The more molecular cross-links there are in a gel polymer, the more stiff, solid, and impermeable the gel becomes, as you would expect.  As I said, dextran is already branched.  But concanavalin A is a lectin that binds to glucose, so it tended to attach to the glucose bits of other strands of dextran, effectively increasing the amount of cross linking and making the gel stiffer and more impermeable to water (and other things) diffusing through it.

Next is the clever bit (which I can say because it was not my idea, but that of my colleague John Hubble).  When you add glucose to the gel, it competes with the dextran in binding to the concanavalin A, effectively detaching some of the cross links reversibly.  The result is a gel that becomes softer and easier for materials to diffuse through when you add glucose to it.  The material that we wanted to diffuse faster through it was insulin – we were doing preliminary work on an artificial pancreas.  The idea was to make a gel barrier material with an insulin store behind it; when blood glucose rose, the insulin would start to diffuse through the gel barrier into the blood.

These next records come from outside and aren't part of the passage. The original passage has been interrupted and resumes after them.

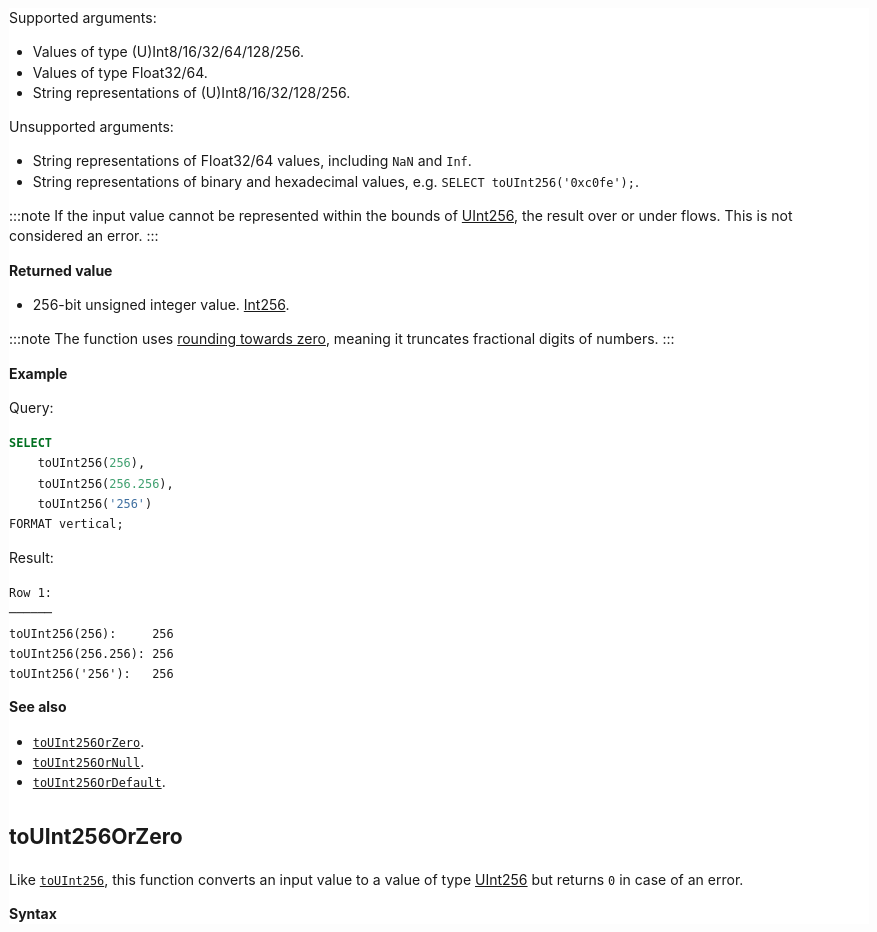 Supported arguments:
- Values of type (U)Int8/16/32/64/128/256.
- Values of type Float32/64.
- String representations of (U)Int8/16/32/128/256.

Unsupported arguments:
- String representations of Float32/64 values, including `NaN` and `Inf`.
- String representations of binary and hexadecimal values, e.g. `SELECT toUInt256('0xc0fe');`.

:::note
If the input value cannot be represented within the bounds of [UInt256](../data-types/int-uint.md), the result over or under flows.
This is not considered an error.
:::

**Returned value**

- 256-bit unsigned integer value. [Int256](../data-types/int-uint.md).

:::note
The function uses [rounding towards zero](https://en.wikipedia.org/wiki/Rounding#Rounding_towards_zero), meaning it truncates fractional digits of numbers.
:::

**Example**

Query:

```sql
SELECT
    toUInt256(256),
    toUInt256(256.256),
    toUInt256('256')
FORMAT vertical;
```

Result:

```response
Row 1:
──────
toUInt256(256):     256
toUInt256(256.256): 256
toUInt256('256'):   256
```

**See also**

- [`toUInt256OrZero`](#touint256orzero).
- [`toUInt256OrNull`](#touint256ornull).
- [`toUInt256OrDefault`](#touint256ordefault).

## toUInt256OrZero

Like [`toUInt256`](#touint256), this function converts an input value to a value of type [UInt256](../data-types/int-uint.md) but returns `0` in case of an error.

**Syntax**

As I say – this was preliminary in vitro work.  For one thing you can’t put an insulin container inside the human body.  If it breaks in an accident and releases all its insulin, the person dies very very dead…

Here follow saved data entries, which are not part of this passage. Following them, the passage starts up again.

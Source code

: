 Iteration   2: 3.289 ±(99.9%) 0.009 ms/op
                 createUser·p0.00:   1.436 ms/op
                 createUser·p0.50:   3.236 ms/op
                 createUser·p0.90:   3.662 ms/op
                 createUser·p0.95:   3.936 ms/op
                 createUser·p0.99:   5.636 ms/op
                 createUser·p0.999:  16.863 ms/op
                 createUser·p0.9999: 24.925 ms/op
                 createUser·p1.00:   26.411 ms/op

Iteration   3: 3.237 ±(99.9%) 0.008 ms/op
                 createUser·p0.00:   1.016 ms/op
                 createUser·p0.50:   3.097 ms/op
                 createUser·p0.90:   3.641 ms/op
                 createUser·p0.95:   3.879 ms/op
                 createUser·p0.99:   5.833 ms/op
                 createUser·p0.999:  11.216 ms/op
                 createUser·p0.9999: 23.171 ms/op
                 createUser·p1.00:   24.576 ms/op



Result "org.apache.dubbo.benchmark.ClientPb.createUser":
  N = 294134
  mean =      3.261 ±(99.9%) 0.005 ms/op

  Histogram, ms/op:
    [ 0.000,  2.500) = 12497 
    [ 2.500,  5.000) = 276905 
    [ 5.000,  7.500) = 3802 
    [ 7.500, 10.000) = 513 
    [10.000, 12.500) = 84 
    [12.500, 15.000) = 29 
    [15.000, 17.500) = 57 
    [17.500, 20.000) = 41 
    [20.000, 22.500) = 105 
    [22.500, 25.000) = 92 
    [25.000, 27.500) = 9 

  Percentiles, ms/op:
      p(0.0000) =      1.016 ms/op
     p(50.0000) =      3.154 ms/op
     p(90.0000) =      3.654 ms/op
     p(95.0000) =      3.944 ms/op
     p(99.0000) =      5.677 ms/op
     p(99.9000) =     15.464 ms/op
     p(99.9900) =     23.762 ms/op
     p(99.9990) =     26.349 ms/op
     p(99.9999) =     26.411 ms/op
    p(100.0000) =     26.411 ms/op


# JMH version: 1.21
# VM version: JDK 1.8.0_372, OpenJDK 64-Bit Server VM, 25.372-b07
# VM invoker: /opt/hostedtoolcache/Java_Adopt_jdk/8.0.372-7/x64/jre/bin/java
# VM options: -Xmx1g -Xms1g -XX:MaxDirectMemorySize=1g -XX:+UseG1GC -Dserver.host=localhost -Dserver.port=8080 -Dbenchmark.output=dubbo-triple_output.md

Ball-and-stick model of L-lactic acid

Back to 3D printing.  PLA is a polymer with lactic acid (above) as its monomer.  Lactic acid is a very sugar-like molecule.  Maybe we could add an enzyme to PLA (like the chocolates) that would gradually soften it with time by cutting the long polymer molecules into shorter ones.  Or maybe we could bind a lectin or ligand to low-molecular-weight PLA that would bind the small PLA molecules together effectively giving the stiffness of long-molecule PLA.  Subsequently putting this material in a bath with the appropriate competitor for the ligand would cause the material to soften.  If that competitor stayed in the structure when it was removed from the bath, the softening would be permanent.

This short blog post sounds like a dozen research projects in the making to me…

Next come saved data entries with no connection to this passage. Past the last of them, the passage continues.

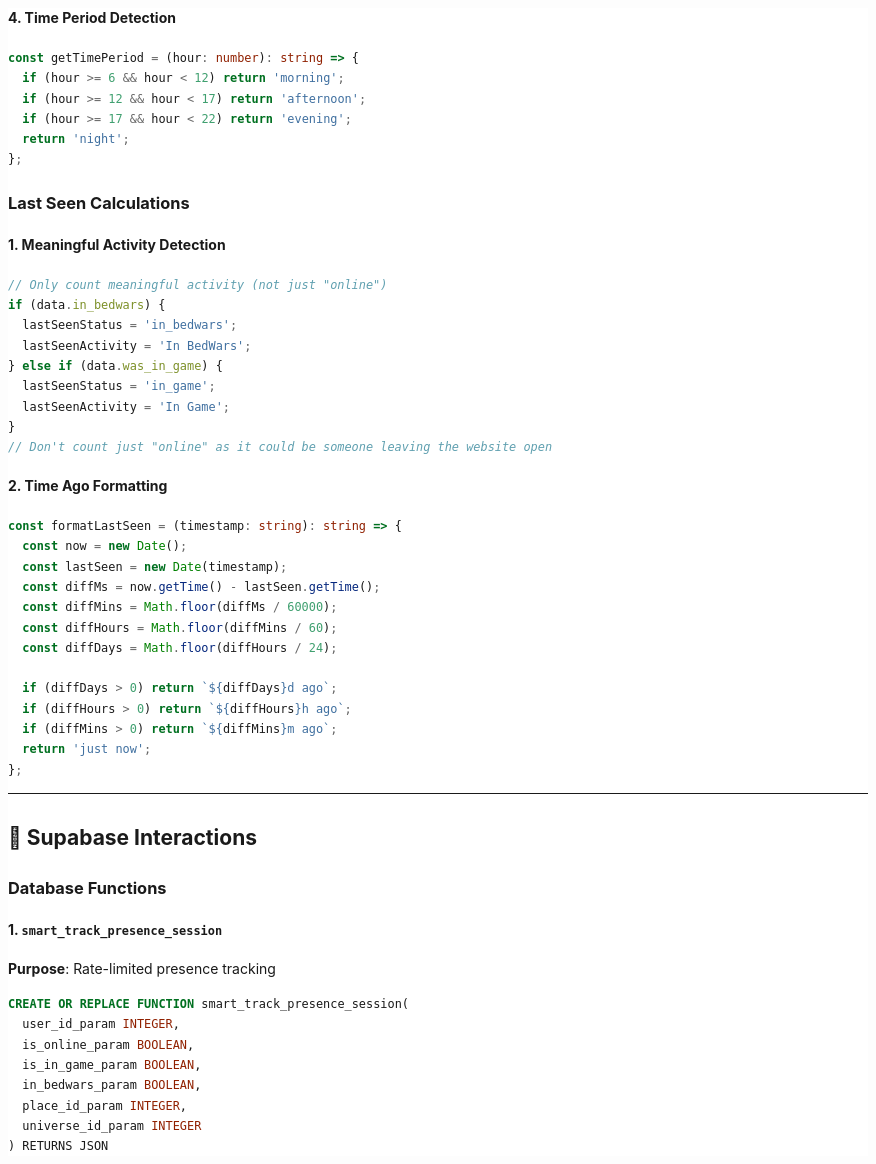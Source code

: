 #### **4. Time Period Detection**
```typescript
const getTimePeriod = (hour: number): string => {
  if (hour >= 6 && hour < 12) return 'morning';
  if (hour >= 12 && hour < 17) return 'afternoon';
  if (hour >= 17 && hour < 22) return 'evening';
  return 'night';
};
```

### **Last Seen Calculations**

#### **1. Meaningful Activity Detection**
```typescript
// Only count meaningful activity (not just "online")
if (data.in_bedwars) {
  lastSeenStatus = 'in_bedwars';
  lastSeenActivity = 'In BedWars';
} else if (data.was_in_game) {
  lastSeenStatus = 'in_game';
  lastSeenActivity = 'In Game';
}
// Don't count just "online" as it could be someone leaving the website open
```

#### **2. Time Ago Formatting**
```typescript
const formatLastSeen = (timestamp: string): string => {
  const now = new Date();
  const lastSeen = new Date(timestamp);
  const diffMs = now.getTime() - lastSeen.getTime();
  const diffMins = Math.floor(diffMs / 60000);
  const diffHours = Math.floor(diffMins / 60);
  const diffDays = Math.floor(diffHours / 24);
  
  if (diffDays > 0) return `${diffDays}d ago`;
  if (diffHours > 0) return `${diffHours}h ago`;
  if (diffMins > 0) return `${diffMins}m ago`;
  return 'just now';
};
```

---

## 🔌 Supabase Interactions

### **Database Functions**

#### **1. `smart_track_presence_session`**
**Purpose**: Rate-limited presence tracking
```sql
CREATE OR REPLACE FUNCTION smart_track_presence_session(
  user_id_param INTEGER,
  is_online_param BOOLEAN,
  is_in_game_param BOOLEAN,
  in_bedwars_param BOOLEAN,
  place_id_param INTEGER,
  universe_id_param INTEGER
) RETURNS JSON
```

3D Printing Unprintable Materials

2 thoughts on “3D Printing Unprintable Materials

  • February 16, 2017 at 9:24 am

    I have been thinking alomng the same lines Adrian. PLA is such a versatile, and acceptable polymer that it does need more research activity. I have been trying to find the Universities and more importantly thye professors who would be interested in pursuing more investigations – already have the manufacturers lined up for when the applications are oidentified, but the research side needs coordinating. If you know of any individuals to contact I would appreciate their contact details,
    Iain Duncan
    Mousetrap innovation Ltd

    • February 17, 2017 at 11:15 am

      Hi Iain –

      I can give you a few names, yes. I’ll e-mail you with details.